Dunes, Oceano, 1936 stands as a testament to Edward Weston's enduring legacy as a Master of Photography and a visionary artist. Through this iconic work, Weston invites us to contemplate the beauty and wonder of the natural world, to see beyond the surface and into the soul of nature itself. Edward Weston's photographic journey was marked by a deep appreciation for the natural world and a relentless pursuit of capturing its essence through his lens.

In 1936, during a time of economic hardship in the United States, Weston ventured to the dunes of Oceano, California, seeking solace and inspiration in the undulating landscapes shaped by wind and time. Against the backdrop of the Great Depression, Weston's exploration of the dunes symbolized a quest for beauty and tranquility amidst chaos and uncertainty.
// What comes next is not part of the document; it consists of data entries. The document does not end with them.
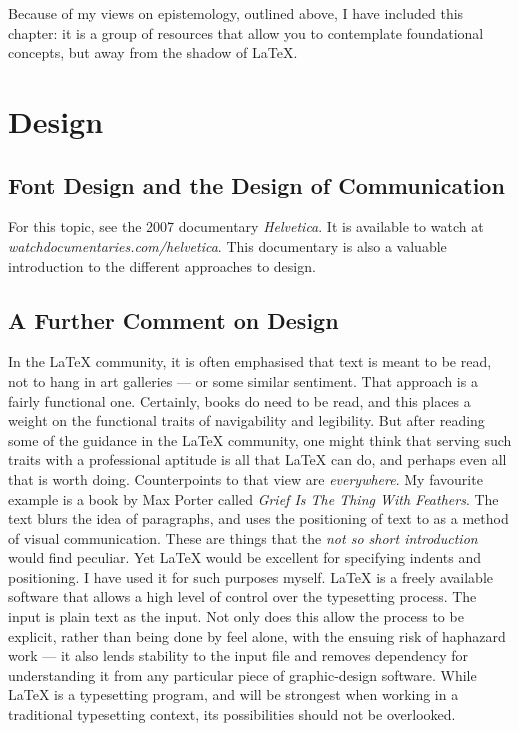 \documentclass[12pt, oneside]{memoir}
\begin{document}
Because of my views on epistemology, outlined above, I have included this chapter: it is a group of resources that allow you to contemplate foundational concepts, but away from the shadow of \LaTeX{}.

\section{Design}

\subsection*{Font Design and the Design of Communication}
For this topic, see the 2007 documentary \emph{Helvetica}. It is available to watch at \emph{watchdocumentaries.com/helvetica}. This documentary is also a valuable introduction to the different approaches to design. 

\subsection*{A Further Comment on Design}
In the \LaTeX{} community, it is often emphasised that text is meant to be read, not to hang in art galleries — or some similar sentiment. That approach is a fairly functional one. Certainly, books do need to be read, and this places a weight on the functional traits of navigability and 
legibility. But after reading some of the guidance in the \LaTeX{} community, one might think that serving such traits with a professional aptitude is all that \LaTeX{} can do, and perhaps even all that is worth doing. Counterpoints to that view are \emph{everywhere}. My favourite example is a book by Max Porter called \emph{Grief Is The Thing With Feathers}. The text blurs the idea of paragraphs, and uses the positioning of text to as a method of visual communication. These are things that the \emph{not so short introduction} would find peculiar. Yet \LaTeX{} would be excellent for specifying indents and positioning. I have used it for such purposes myself. \LaTeX{} is a freely available software that allows a high level of control over the typesetting process. The input is plain text as the input. Not only does this allow the process to be explicit, rather than being done by feel alone, with the ensuing risk of haphazard work — it also lends stability to the input file and removes dependency for understanding it from any particular piece of graphic-design software. While \LaTeX{} is a typesetting program, and will be strongest when working in a traditional typesetting context, its possibilities should not be overlooked.
\end{document}
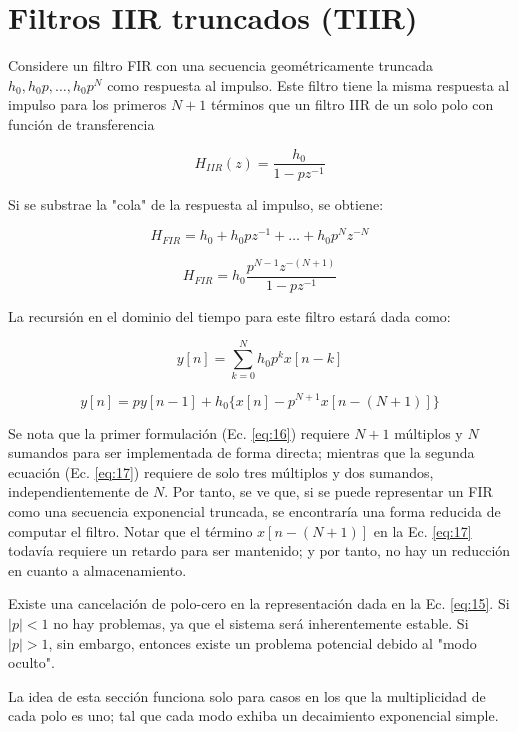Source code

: \section{Filtros IIR truncados (TIIR)}
    Considere un filtro FIR con una secuencia geométricamente truncada $h_0,h_0p,\ldots , h_0 p^N$ como respuesta al impulso. Este filtro tiene la misma respuesta al impulso para los primeros $N+1$ términos que un filtro IIR de un solo polo con función de transferencia

    \begin{equation}
      H_{IIR}(z) = \frac{h_0}{1- p z^{-1}}
    \end{equation}

    Si se substrae la "cola" de la respuesta al impulso, se obtiene:

    \begin{equation}
      H_{FIR} = h_0 + h_0 p z^{-1} + \ldots + h_0 p^N z^{-N}
    \end{equation}

    \begin{equation}
      H_{FIR} = h_0 \frac{p^{N-1} z^{-(N+1)}}{1 - p z^{-1}}
      \label{eq:15}
    \end{equation}

    La recursión en el dominio del tiempo para este filtro estará dada como:

    \begin{equation}
      y[n] = \sum_{k=0}^{N}{h_0 p^k x[n-k]}
      \label{eq:16}
    \end{equation}

    \begin{equation}
      y[n] = p y[n-1] + h_0 \{x[n] - p^{N+1} x[n - (N+1)]\}
      \label{eq:17}
    \end{equation}

    Se nota que la primer formulación (Ec. \ref{eq:16}) requiere $N+1$ múltiplos y $N$ sumandos para ser implementada de forma directa; mientras que la segunda ecuación (Ec. \ref{eq:17}) requiere de solo tres múltiplos y dos sumandos, independientemente de $N$. Por tanto, se ve que, si se puede representar un FIR como una secuencia exponencial truncada, se encontraría una forma reducida de computar el filtro. Notar que el término $x[n - (N+1)]$ en la Ec. \ref{eq:17} todavía requiere un retardo para ser mantenido; y por tanto, no hay un reducción en cuanto a almacenamiento.

    Existe una cancelación de polo-cero en la representación dada en la Ec. \ref{eq:15}. Si $|p|<1$ no hay problemas, ya que el sistema será inherentemente estable. Si $|p|>1$, sin embargo, entonces existe un problema potencial debido al "modo oculto".

    La idea de esta sección funciona solo para casos en los que la multiplicidad de cada polo es uno; tal que cada modo exhiba un decaimiento exponencial simple.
The photograph features a series of sand dunes sculpted by nature's elements, their graceful curves and textures rendered in exquisite detail. Weston's keen eye for light and shadow is evident in the play of sunlight across the dunes, creating a sense of depth and dimension that draws the viewer into the scene. The contrast between light and dark, the interplay of shapes and lines, all contribute to the photograph's visual impact and emotional resonance. Dunes, Oceano evokes a sense of timelessness and eternity, reminding us of the fleeting yet enduring beauty of the world around us.

The present lot is initialed, mounted and is a vintage print. In the 1940’s Edward Weston’s printing style started to evolve by emphasizing sharpness and detail in his prints that we don’t see before this year. Weston also started to focus his attention to the tonal range in each image and began to experiment on different types of photographic paper that would assist him in creating this harmonious balance of dark and light. This photograph is a historical object that is a beautiful example of Weston refining his master printing style. Another print of this image is located in the collection of The Metropolitan Museum of Art, New York.